Bu kadar basit bir mesele için birbirleri ile kavga eden bir topluluk için çıkar ilişkilerinden başka birleştirici bir güç söz konusu olabilir mi. Nitekim bu çatışma daha peygamber ölür ölmez tekrar su yüzüne çıkmış ve hilafet için Muhacir ile Ensar birbirine girmiştir.

Bu arada Âise’nin rivayet ettiği bir hadise yer vermek uygun olacaktır.”Allah, Buâs savasıyla peygamberine ortam hazırlamıştır. Söyle ki, Buâs’tan sonra Evs ve Hazrec kabileleri dağılmış, kabilenin önde gelenleri öldürülmüş veya yaralanmıştı. Adeta Medine’nin bir reise ihtiyacı vardı o da Hz. Peygamber idi.” Zebidî, Tecrîd-i Sahîh, X, 6–7.

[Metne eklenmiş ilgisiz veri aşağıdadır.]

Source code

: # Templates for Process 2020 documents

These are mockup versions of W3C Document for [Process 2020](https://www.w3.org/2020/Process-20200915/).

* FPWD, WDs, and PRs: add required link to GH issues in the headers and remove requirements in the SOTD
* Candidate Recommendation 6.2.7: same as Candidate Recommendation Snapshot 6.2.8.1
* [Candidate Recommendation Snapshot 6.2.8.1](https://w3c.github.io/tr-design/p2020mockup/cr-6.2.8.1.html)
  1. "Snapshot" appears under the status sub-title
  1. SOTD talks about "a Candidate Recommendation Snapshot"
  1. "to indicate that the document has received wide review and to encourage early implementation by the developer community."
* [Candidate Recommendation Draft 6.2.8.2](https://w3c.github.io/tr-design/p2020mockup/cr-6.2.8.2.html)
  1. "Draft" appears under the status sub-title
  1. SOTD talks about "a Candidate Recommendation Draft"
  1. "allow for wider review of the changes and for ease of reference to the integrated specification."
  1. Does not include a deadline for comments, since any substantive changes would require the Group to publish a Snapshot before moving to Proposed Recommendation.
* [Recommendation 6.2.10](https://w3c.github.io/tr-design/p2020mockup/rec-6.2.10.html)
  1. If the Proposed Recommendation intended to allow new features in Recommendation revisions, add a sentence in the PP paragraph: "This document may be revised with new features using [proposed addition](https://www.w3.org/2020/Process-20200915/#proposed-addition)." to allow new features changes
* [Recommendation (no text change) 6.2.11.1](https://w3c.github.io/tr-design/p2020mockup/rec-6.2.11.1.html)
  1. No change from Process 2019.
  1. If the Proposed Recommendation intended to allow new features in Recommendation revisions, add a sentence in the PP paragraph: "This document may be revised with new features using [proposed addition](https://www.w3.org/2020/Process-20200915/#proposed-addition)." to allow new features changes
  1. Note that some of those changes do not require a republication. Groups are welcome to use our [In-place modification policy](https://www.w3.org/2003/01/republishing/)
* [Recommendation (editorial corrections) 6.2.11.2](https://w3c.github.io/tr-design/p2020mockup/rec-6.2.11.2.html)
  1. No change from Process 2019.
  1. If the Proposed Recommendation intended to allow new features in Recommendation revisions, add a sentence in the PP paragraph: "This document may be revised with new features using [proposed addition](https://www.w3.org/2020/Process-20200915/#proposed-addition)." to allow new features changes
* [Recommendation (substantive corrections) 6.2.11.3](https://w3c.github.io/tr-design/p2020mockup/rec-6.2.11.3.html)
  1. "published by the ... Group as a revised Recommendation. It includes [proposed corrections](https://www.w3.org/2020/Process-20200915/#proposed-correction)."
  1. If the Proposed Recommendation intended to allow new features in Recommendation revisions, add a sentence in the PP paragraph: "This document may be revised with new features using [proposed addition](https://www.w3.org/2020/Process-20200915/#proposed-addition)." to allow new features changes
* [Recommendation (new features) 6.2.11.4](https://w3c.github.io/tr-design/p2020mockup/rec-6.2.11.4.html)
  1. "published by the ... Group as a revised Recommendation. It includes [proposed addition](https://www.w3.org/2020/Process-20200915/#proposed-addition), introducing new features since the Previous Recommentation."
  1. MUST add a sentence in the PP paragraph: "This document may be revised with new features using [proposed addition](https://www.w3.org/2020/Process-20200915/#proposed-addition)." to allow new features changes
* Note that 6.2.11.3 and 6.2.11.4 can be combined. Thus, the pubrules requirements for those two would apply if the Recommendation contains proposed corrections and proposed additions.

İşte sınıflar mücadelesi esnasında hiç alakası olmayan olgu ve çelişkiler umulmadık sonuçlara yol açabiliyor. İslam Devleti esas olarak Medine’deki kabileler arası çelişkilerin yol açtığı ortamda kurulma şansını yakalayabiliyor. Her ne kadar yaradılışçılar tesadüf kelimesine son derece karşı iseler de yukarıda izah etmeye çalıştığım sebeplerden dolayı İslamiyet’in bir rastlantı sonucu bugünkü durumuna geldiği görülüyor. Ama artık bu rastlantıyı Allah’a mı havale edersiniz yoksa sınıflar mücadelesinde mi ararsınız ona siz karar vereceksiniz.